TASK DESCRIPTION
Copy out, from the data, each line containing the string "make".

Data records
════════════════

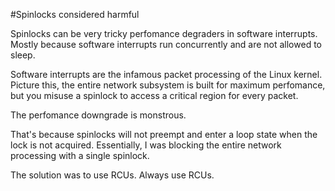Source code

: #Spinlocks considered harmful

Spinlocks can be very tricky perfomance degraders in software interrupts. Mostly because software interrupts run concurrently and are not allowed to sleep.

Software interrupts are the infamous packet processing of the Linux kernel. Picture this, the entire network subsystem is built for maximum perfomance, but you misuse a spinlock to access a critical region for every packet.

The perfomance downgrade is monstrous.

That's because spinlocks will not preempt and enter a loop state when the lock is not acquired. Essentially, I was blocking the entire network processing with a single spinlock.

The solution was to use RCUs. Always use RCUs.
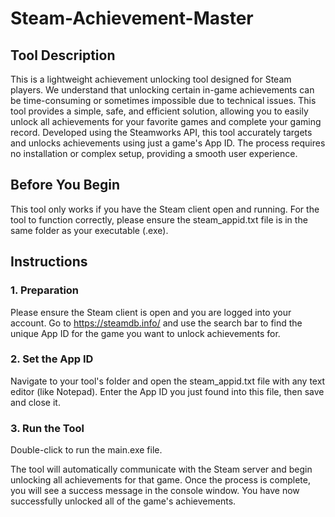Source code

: # **Steam-Achievement-Master**

## **Tool Description**
This is a lightweight achievement unlocking tool designed for Steam players. We understand that unlocking certain in-game achievements can be time-consuming or sometimes impossible due to technical issues. This tool provides a simple, safe, and efficient solution, allowing you to easily unlock all achievements for your favorite games and complete your gaming record.
Developed using the Steamworks API, this tool accurately targets and unlocks achievements using just a game's App ID. The process requires no installation or complex setup, providing a smooth user experience.

## **Before You Begin**
This tool only works if you have the Steam client open and running.
For the tool to function correctly, please ensure the steam_appid.txt file is in the same folder as your executable (.exe).

## **Instructions**
### 1. Preparation
Please ensure the Steam client is open and you are logged into your account.
Go to https://steamdb.info/ and use the search bar to find the unique App ID for the game you want to unlock achievements for.

### 2. Set the App ID
Navigate to your tool's folder and open the steam_appid.txt file with any text editor (like Notepad).
Enter the App ID you just found into this file, then save and close it.

### 3. Run the Tool
Double-click to run the main.exe file.

The tool will automatically communicate with the Steam server and begin unlocking all achievements for that game.
Once the process is complete, you will see a success message in the console window. You have now successfully unlocked all of the game's achievements.
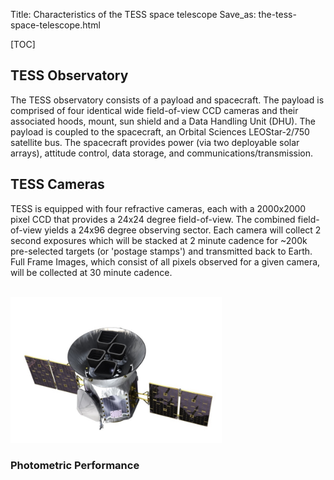 Title: Characteristics of the TESS space telescope
Save_as: the-tess-space-telescope.html

[TOC]

## TESS Observatory

The TESS observatory consists of a payload and spacecraft. The payload is comprised of four identical wide field-of-view CCD cameras and their associated hoods, mount, sun shield and a Data Handling Unit (DHU). The payload is coupled to the spacecraft, an Orbital Sciences LEOStar-2/750 satellite bus. The spacecraft provides power (via two deployable solar arrays), attitude control, data storage, and communications/transmission. 



## TESS Cameras
TESS is equipped with four refractive cameras, each with a 2000x2000 pixel CCD that provides a 24x24 degree field-of-view. The combined field-of-view yields a 24x96 degree observing sector. Each camera will collect 2 second exposures which will be stacked at 2 minute cadence for ~200k pre-selected targets (or 'postage stamps') and transmitted back to Earth. Full Frame Images, which consist of all pixels observed for a given camera, will be collected at 30 minute cadence.

<br/>
<img class="img-responsive" style="max-width:67%;" src="images/mission/tess_spacecraft_cameras.jpg">
<br/>

### Photometric Performance




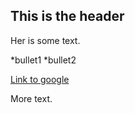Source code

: ## This is the header

Her is some text. 

*bullet1
*bullet2

[Link to google](http://www.google.com)


More text.
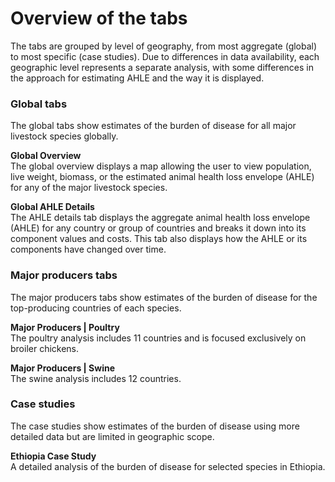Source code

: # Overview of the tabs

<p>
The tabs are grouped by level of geography, from most aggregate (global) to most specific (case studies). Due to differences in data availability, each geographic level represents a separate analysis, with some differences in the approach for estimating AHLE and the way it is displayed.
</p>
<h3>Global tabs</h3>
	<p>
	The global tabs show estimates of the burden of disease for all major livestock species globally.
	</p>
	<p><b>Global Overview</b>
	<br />
	The global overview displays a map allowing the user to view population, live weight, biomass, or the estimated animal health loss envelope (AHLE) for any of the major livestock species.
	</p>
	<p><b>Global AHLE Details</b>
	<br />
	The AHLE details tab displays the aggregate animal health loss envelope (AHLE) for any country or group of countries and breaks it down into its component values and costs. This tab also displays how the AHLE or its components have changed over time.
	</p>
<h3>Major producers tabs</h3>
	<p>
	The major producers tabs show estimates of the burden of disease for the top-producing countries of each species.
	</p>
	<p><b>Major Producers | Poultry</b>
	<br />
	The poultry analysis includes 11 countries and is focused exclusively on broiler chickens.
	</p>
	<p><b>Major Producers | Swine</b>
	<br />
	The swine analysis includes 12 countries.
	</p>
<h3>Case studies</h3>
	<p>
	The case studies show estimates of the burden of disease using more detailed data but are limited in geographic scope.
	</p>
	<p><b>Ethiopia Case Study</b>
	<br />
	A detailed analysis of the burden of disease for selected species in Ethiopia.
	</p>
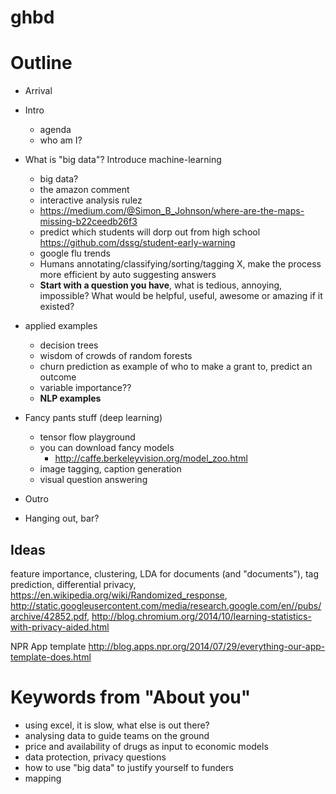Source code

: # ghbd


# Outline

* Arrival

* Intro
  - agenda
  - who am I?

* What is "big data"? Introduce machine-learning
  - big data?
  - the amazon comment
  - interactive analysis rulez
  - https://medium.com/@Simon_B_Johnson/where-are-the-maps-missing-b22ceedb26f3
  - predict which students will dorp out from high school
    https://github.com/dssg/student-early-warning
  - google flu trends
  - Humans annotating/classifying/sorting/tagging X, make the process more
    efficient by auto suggesting answers
  - **Start with a question you have**, what is tedious, annoying, impossible?
    What would be helpful, useful, awesome or amazing if it existed?

* applied examples
  - decision trees
  - wisdom of crowds of random forests
  - churn prediction as example of who to make a grant to, predict an outcome
  - variable importance??
  - **NLP examples**

* Fancy pants stuff (deep learning)
  - tensor flow playground
  - you can download fancy models
    - http://caffe.berkeleyvision.org/model_zoo.html
  - image tagging, caption generation
  - visual question answering

* Outro
* Hanging out, bar?


## Ideas

feature importance, clustering, LDA for documents (and "documents"),
tag prediction, differential privacy, https://en.wikipedia.org/wiki/Randomized_response,
http://static.googleusercontent.com/media/research.google.com/en//pubs/archive/42852.pdf,
http://blog.chromium.org/2014/10/learning-statistics-with-privacy-aided.html

NPR App template
http://blog.apps.npr.org/2014/07/29/everything-our-app-template-does.html


# Keywords from "About you"

* using excel, it is slow, what else is out there?
* analysing data to guide teams on the ground
* price and availability of drugs as input to economic models
* data protection, privacy questions
* how to use "big data" to justify yourself to funders
* mapping
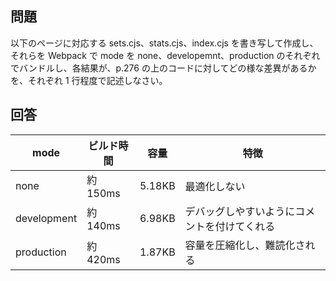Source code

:## 問題

以下のページに対応する sets.cjs、stats.cjs、index.cjs を書き写して作成し、それらを Webpack で mode を none、developemnt、production のそれぞれでバンドルし、各結果が、p.276 の上のコードに対してどの様な差異があるかを、それぞれ 1 行程度で記述しなさい。

## 回答

| mode        | ビルド時間 | 容量   | 特徴                                         |
| ----------- | ---------- | ------ | -------------------------------------------- |
| none        | 約150ms    | 5.18KB | 最適化しない                                 |
| development | 約140ms    | 6.98KB | デバッグしやすいようにコメントを付けてくれる |
| production  | 約420ms    | 1.87KB | 容量を圧縮化し、難読化される                 |
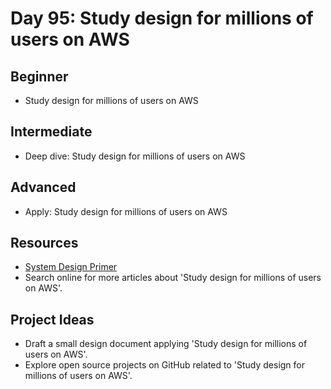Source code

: # Day 95: Study design for millions of users on AWS

## Beginner
- Study design for millions of users on AWS

## Intermediate
- Deep dive: Study design for millions of users on AWS

## Advanced
- Apply: Study design for millions of users on AWS

## Resources
- [System Design Primer](https://github.com/donnemartin/system-design-primer/search?q=Study+design+for+millions+of+users+on+AWS)
- Search online for more articles about 'Study design for millions of users on AWS'.

## Project Ideas
- Draft a small design document applying 'Study design for millions of users on AWS'.
- Explore open source projects on GitHub related to 'Study design for millions of users on AWS'.
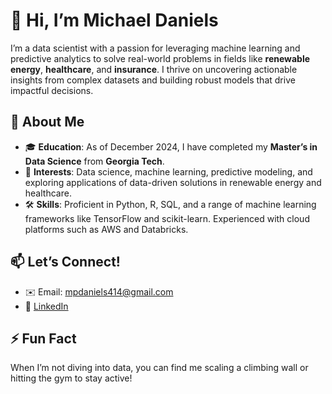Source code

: # 👋 Hi, I’m Michael Daniels

I’m a data scientist with a passion for leveraging machine learning and predictive analytics to solve real-world problems in fields like **renewable energy**, **healthcare**, and **insurance**. I thrive on uncovering actionable insights from complex datasets and building robust models that drive impactful decisions.

## 🌟 About Me
- 🎓 **Education**: As of December 2024, I have completed my **Master’s in Data Science** from **Georgia Tech**.
- 👀 **Interests**: Data science, machine learning, predictive modeling, and exploring applications of data-driven solutions in renewable energy and healthcare.
- 🛠️ **Skills**: Proficient in Python, R, SQL, and a range of machine learning frameworks like TensorFlow and scikit-learn. Experienced with cloud platforms such as AWS and Databricks.

## 📫 Let’s Connect!
- ✉️ Email: [mpdaniels414@gmail.com](mailto:mpdaniels414@gmail.com)  
- 💼 [LinkedIn](https://www.linkedin.com/in/michaelpedersendaniels/)

## ⚡ Fun Fact
When I’m not diving into data, you can find me scaling a climbing wall or hitting the gym to stay active!

<!---
mpdaniels414/mpdaniels414 is a ✨ special ✨ repository because its `README.md` (this file) appears on your GitHub profile.
You can click the Preview link to take a look at your changes.
--->
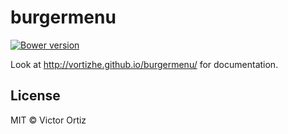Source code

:# burgermenu

[![Bower version](https://badge.fury.io/bo/burgermenu.svg)](http://badge.fury.io/bo/burgermenu)

Look at http://vortizhe.github.io/burgermenu/ for documentation.

## License

MIT © Victor Ortiz
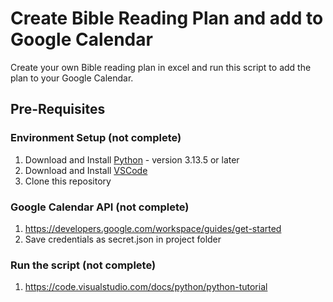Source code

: # Create Bible Reading Plan and add to Google Calendar

Create your own Bible reading plan in excel and run this script to add the plan to your Google Calendar.

## Pre-Requisites
### Environment Setup (not complete)
1. Download and Install [Python](https://www.python.org/downloads/) - version 3.13.5 or later
2. Download and Install [VSCode](https://code.visualstudio.com/)
3. Clone this repository

### Google Calendar API (not complete)
1. https://developers.google.com/workspace/guides/get-started
2. Save credentials as secret.json in project folder

### Run the script (not complete)
1. https://code.visualstudio.com/docs/python/python-tutorial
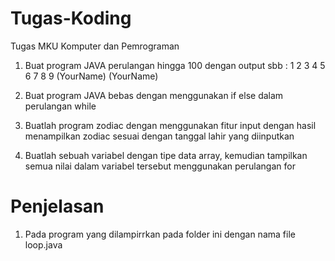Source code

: # Tugas-Koding

Tugas MKU Komputer dan Pemrograman 

1. Buat program JAVA perulangan hingga 100 dengan output sbb :
   1
   2
   3
   4
   5
   6
   7
   8
   9
   (YourName)
   (YourName)

2. Buat program JAVA bebas dengan menggunakan if else dalam perulangan while
3. Buatlah program zodiac dengan menggunakan fitur input dengan hasil menampilkan zodiac sesuai dengan tanggal lahir yang diinputkan
4. Buatlah sebuah variabel dengan tipe data array, kemudian tampilkan semua nilai dalam variabel tersebut menggunakan perulangan for

# Penjelasan

1. Pada program yang dilampirrkan pada folder ini dengan nama file loop.java
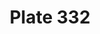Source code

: ---
pid: '332'
an: '10'
title: Plate 332
rev_year: An 10
_date: 02 octobre 1801
caption: Triple Aigrette de Diamans. Schall de Cachemire
translation: Triple Crest of Diamonds. Cashmere Shawl.
student: Zoë Dostal
keywords: 
permalink: /plates/332
layout: plate-page
---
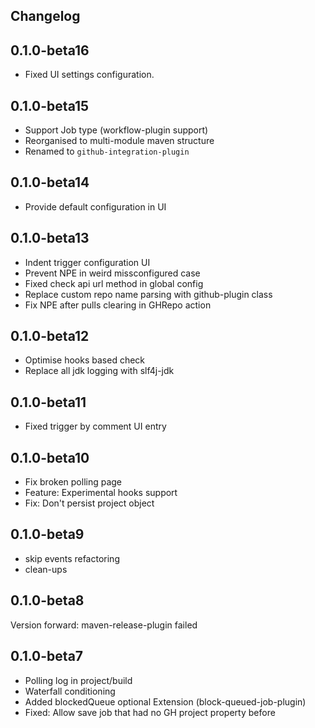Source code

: ## Changelog

## 0.1.0-beta16

* Fixed UI settings configuration.

## 0.1.0-beta15

* Support Job type (workflow-plugin support)
* Reorganised to multi-module maven structure
* Renamed to `github-integration-plugin`

## 0.1.0-beta14

* Provide default configuration in UI

## 0.1.0-beta13

* Indent trigger configuration UI
* Prevent NPE in weird missconfigured case
* Fixed check api url method in global config
* Replace custom repo name parsing with github-plugin class
* Fix NPE after pulls clearing in GHRepo action

## 0.1.0-beta12

* Optimise hooks based check
* Replace all jdk logging with slf4j-jdk

## 0.1.0-beta11

* Fixed trigger by comment UI entry

## 0.1.0-beta10

* Fix broken polling page
* Feature: Experimental hooks support
* Fix: Don't persist project object

## 0.1.0-beta9

* skip events refactoring
* clean-ups

## 0.1.0-beta8
Version forward: maven-release-plugin failed

## 0.1.0-beta7

* Polling log in project/build
* Waterfall conditioning
* Added blockedQueue optional Extension (block-queued-job-plugin)
* Fixed: Allow save job that had no GH project property before

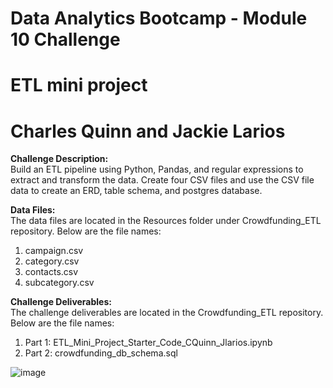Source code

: # Data Analytics Bootcamp - Module 10 Challenge
# ETL mini project
# Charles Quinn and Jackie Larios

<b>Challenge Description:</b><br>
Build an ETL pipeline using Python, Pandas, and regular expressions to extract and transform the data. Create four CSV files and use the CSV file data to create an ERD, table schema, and postgres database.<br>

<b>Data Files:</b><br>
The data files are located in the Resources folder under Crowdfunding_ETL repository. Below are the file names:<br>
1. campaign.csv<br>
2. category.csv<br>
3. contacts.csv<br>
4. subcategory.csv<br>

<b>Challenge Deliverables:</b><br>
The challenge deliverables are located in the Crowdfunding_ETL repository. Below are the file names:<br>
1. Part 1: ETL_Mini_Project_Starter_Code_CQuinn_Jlarios.ipynb<br>
2. Part 2: crowdfunding_db_schema.sql<br>

![image](https://github.com/jl211412/Crowdfunding_ETL/assets/128498023/1c98bf19-3332-43f4-b868-085ce458510a)

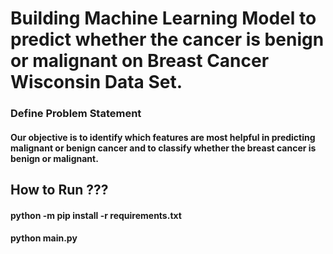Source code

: # Building Machine Learning Model to predict whether the cancer is benign or malignant on Breast Cancer Wisconsin Data Set.
### Define Problem Statement
#### Our objective is to identify which features are most helpful in predicting malignant or benign cancer and to classify whether the breast cancer is benign or malignant.
## How to Run ???
#### python -m pip install -r requirements.txt
#### python main.py
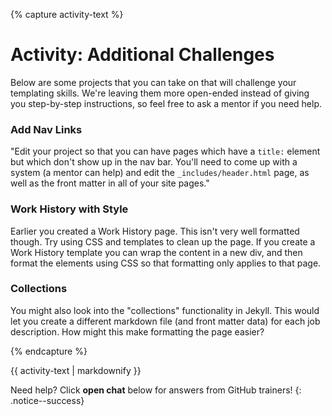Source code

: {% capture activity-text %}
# Activity: Additional Challenges

Below are some projects that you can take on that will challenge your templating skills. We're leaving them more open-ended instead of giving you step-by-step instructions, so feel free to ask a mentor if you need help.

### Add Nav Links

"Edit your project so that you can have pages which have a `title:` element but which don't show up in the nav bar. You'll need to come up with a system (a mentor can help) and edit the `_includes/header.html` page, as well as the front matter in all of your site pages."

### Work History with Style

Earlier you created a Work History page. This isn't very well formatted though. Try using CSS and templates to clean up the page. If you create a Work History template you can wrap the content in a new div, and then format the elements using CSS so that formatting only applies to that page.

### Collections

You might also look into the "collections" functionality in Jekyll. This would let you create a different markdown file (and front matter data) for each job description. How might this make formatting the page easier?




{% endcapture %}

<div class="notice--warning">
  {{ activity-text | markdownify }}
</div>

Need help? Click **open chat** below for answers from GitHub trainers!
{: .notice--success}
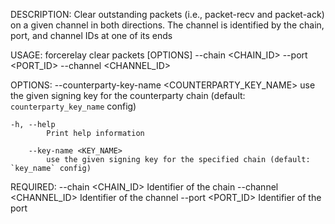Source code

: DESCRIPTION:
Clear outstanding packets (i.e., packet-recv and packet-ack) on a given channel in both directions.
The channel is identified by the chain, port, and channel IDs at one of its ends

USAGE:
    forcerelay clear packets [OPTIONS] --chain <CHAIN_ID> --port <PORT_ID> --channel <CHANNEL_ID>

OPTIONS:
        --counterparty-key-name <COUNTERPARTY_KEY_NAME>
            use the given signing key for the counterparty chain (default: `counterparty_key_name`
            config)

    -h, --help
            Print help information

        --key-name <KEY_NAME>
            use the given signing key for the specified chain (default: `key_name` config)

REQUIRED:
        --chain <CHAIN_ID>        Identifier of the chain
        --channel <CHANNEL_ID>    Identifier of the channel
        --port <PORT_ID>          Identifier of the port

════════════════

FINISHED EXERCISE
  - Humans annotating/classifying/sorting/tagging X, make the process more
  - churn prediction as example of who to make a grant to, predict an outcome
You might also look into the "collections" functionality in Jekyll. This would let you create a different markdown file (and front matter data) for each job description. How might this make formatting the page easier?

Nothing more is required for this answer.